Eris stared me down. I stared right back.
“How do you think he made it to the Spring border,” he said quietly. “I wasn’t there—when they did it. Ask him. I refused. It was the first and only time I have denied my father anything. He punished me. And by the time I got free … They were going to kill him, too. I made sure they didn’t. Made sure Tamlin got word—anonymously—to get the hell over to his own border.”
Where two of Eris’s brothers had been killed.
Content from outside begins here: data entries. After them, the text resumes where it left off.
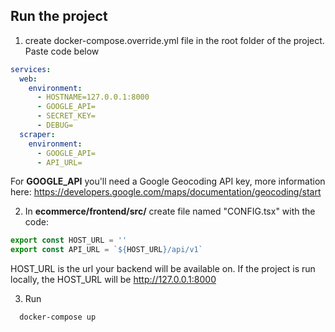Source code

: 
## Run the project

1. create docker-compose.override.yml file in the root folder of the project. Paste code below

```yml
services:
  web:
    environment:
      - HOSTNAME=127.0.0.1:8000
      - GOOGLE_API=
      - SECRET_KEY=
      - DEBUG=
  scraper:
    environment:
      - GOOGLE_API=
      - API_URL=

```

For **GOOGLE_API** you'll need a Google Geocoding API key, more information here: https://developers.google.com/maps/documentation/geocoding/start

2. In **ecommerce/frontend/src/** create file named "CONFIG.tsx" with the code:
```typescript
export const HOST_URL = '' 
export const API_URL = `${HOST_URL}/api/v1`
```
HOST_URL is the url your backend will be available on. If the project is run locally,
the HOST_URL will be http://127.0.0.1:8000

3. Run 
```bash
  docker-compose up
```
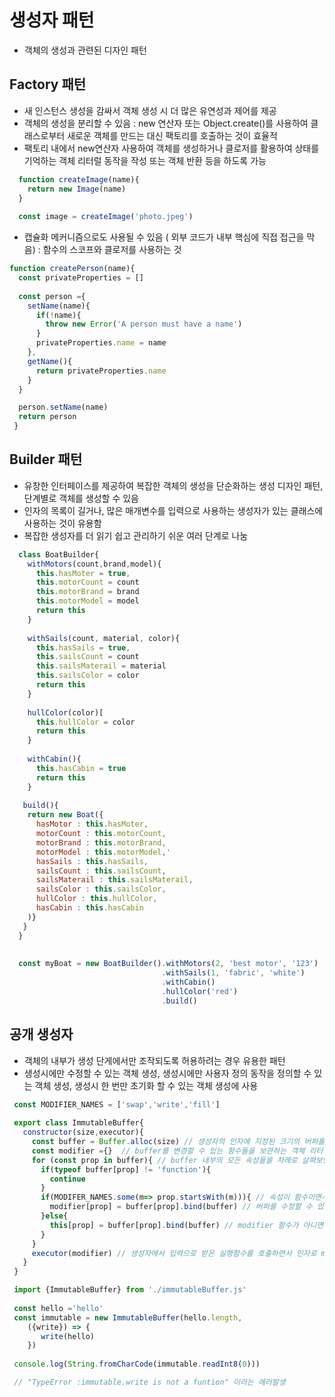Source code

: 
# 생성자 패턴
- 객체의 생성과 관련된 디자인 패턴 


## Factory 패턴
- 새 인스턴스 생성을 감싸서 객체 생성 시 더 많은 유연성과 제어를 제공
- 객체의 생성을 분리할 수 있음 : new 연산자 또는 Object.create()를 사용하여 클래스로부터 새로운 객체를 만드는 대신 팩토리를 호출하는 것이 효율적
- 팩토리 내에서 new연산자 사용하여 객체를 생성하거나 클로저를 활용하여 상태를 기억하는 객체 리터럴 동작을 작성 또는 객체 반환 등을 하도록 가능

```javascript
  function createImage(name){
    return new Image(name)  
  }
  
  const image = createImage('photo.jpeg')
```

- 캡슐화 메커니즘으로도 사용될 수 있음 ( 외부 코드가 내부 핵심에 직접 접근을 막음) : 함수의 스코프와 클로저를 사용하는 것

```javascript
function createPerson(name){
  const privateProperties = []
  
  const person ={
    setName(name){
      if(!name){
        throw new Error('A person must have a name')
      }
      privateProperties.name = name
    },
    getName(){
      return privateProperties.name
    } 
  }

  person.setName(name)
  return person
 }
```


## Builder 패턴
- 유창한 인터페이스를 제공하여 복잡한 객체의 생성을 단순화하는 생성 디자인 패턴, 단계별로 객체를 생성할 수 있음
- 인자의 목록이 길거나, 많은 매개변수를 입력으로 사용하는 생성자가 있는 클래스에 사용하는 것이 유용함
- 복잡한 생성자를 더 읽기 쉽고 관리하기 쉬운 여러 단계로 나눔

```javascript
  class BoatBuilder{
    withMotors(count,brand,model){
      this.hasMoter = true,
      this.motorCount = count
      this.motorBrand = brand
      this.motorModel = model
      return this    
    }
    
    withSails(count, material, color){
      this.hasSails = true,
      this.sailsCount = count
      this.sailsMaterail = material
      this.sailsColor = color
      return this
    }
    
    hullColor(color)[
      this.hullColor = color
      return this    
    }
    
    withCabin(){
      this.hasCabin = true
      return this
    }
  
   build(){
    return new Boat({
      hasMotor : this.hasMoter,
      motorCount : this.motorCount, 
      motorBrand : this.motorBrand,
      motorModel : this.motorModel,'
      hasSails : this.hasSails,
      sailsCount : this.sailsCount,
      sailsMaterail : this.sailsMaterail,
      sailsColor : this.sailsColor,
      hullColor : this.hullColor,
      hasCabin : this.hasCabin    
    )}
   }
  }
  
  
  const myBoat = new BoatBuilder().withMotors(2, 'best motor', '123')
                                  .withSails(1, 'fabric', 'white')
                                  .withCabin()
                                  .hullColor('red')
                                  .build()
 ```
 
 ## 공개 생성자
 - 객체의 내부가 생성 단게에서만 조작되도록 허용하려는 경우 유용한 패턴
 - 생성시에만 수정할 수 있는 객체 생성, 생성시에만 사용자 정의 동작을 정의할 수 있는 객체 생성, 생성시 한 번만 초기화 할 수 있는 객체 생성에 사용
 
 ```javascript
  const MODIFIER_NAMES = ['swap','write','fill']
  
  export class ImmutableBuffer{
    constructor(size,executor){
      const buffer = Buffer.alloc(size) // 생성자의 인자에 지정된 크기의 버퍼를 할당
      const modifier ={}  // buffer를 변경할 수 있는 함수들을 보관하는 객체 리터럴 생성
      for (const prop in buffer){ // buffer 내부의 모든 속성들을 차례로 살펴보면서 함수가 아닌 속성은 건너뜀
        if(typeof buffer[prop] != 'function'){
          continue
        }
        if(MODIFER_NAMES.some(m=> prop.startsWith(m))){ // 속성이 함수이면서 이름이 MODIFIER_NAMES 배열에 있는 이름인지 살펴봄으로서 현재의 속성이 버퍼를 수정할 수있는지 판단
          modifier[prop] = buffer[prop].bind(buffer) // 버퍼를 수정할 수 있는 경우 buffer의 인스턴스에 바인드 한 후 modifiers 객체에 추가          
        }else{
          this[prop] = buffer[prop].bind(buffer) // modifier 함수가 아니면 현재 인스턴스에 직접 추가
        }
      }
      executor(modifier) // 생성자에서 입력으로 받은 실행함수를 호출하면서 인자로 modifier 객체를 전달하면 실행함수가 내부 buffer를 수정 가능
    }  
  } 
 ```
 
 ```javascript
  import {ImmutableBuffer} from './immutableBuffer.js'
  
  const hello ='hello'
  const immutable = new ImmutableBuffer(hello.length,
     ({write}) => {
        write(hello)     
     })
  
  console.log(String.fromCharCode(immutable.readInt8(0)))
 
  // "TypeError :immutable.write is not a funtion" 이라는 에러발생
  
  ```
By Lucien and Tamlin.
Eris picked at a stray thread on his jacket. “Not all of us were so lucky in our friends and famil
y as you, Rhysand.”
Rhys’s face was a mask of boredom. “It would seem so.”
And none of this entirely erased what he’d done, but … “What is the asking price,” I repeated.
“The same thing I told Azriel when I found him snooping through my father’s woods yesterday.”
Hurt flared in Mor’s eyes as she whipped her head toward the shadowsinger. But Azriel didn’t so much as acknowledge her as he announced, “When the time comes … we are to support Eris’s bid to take the throne.”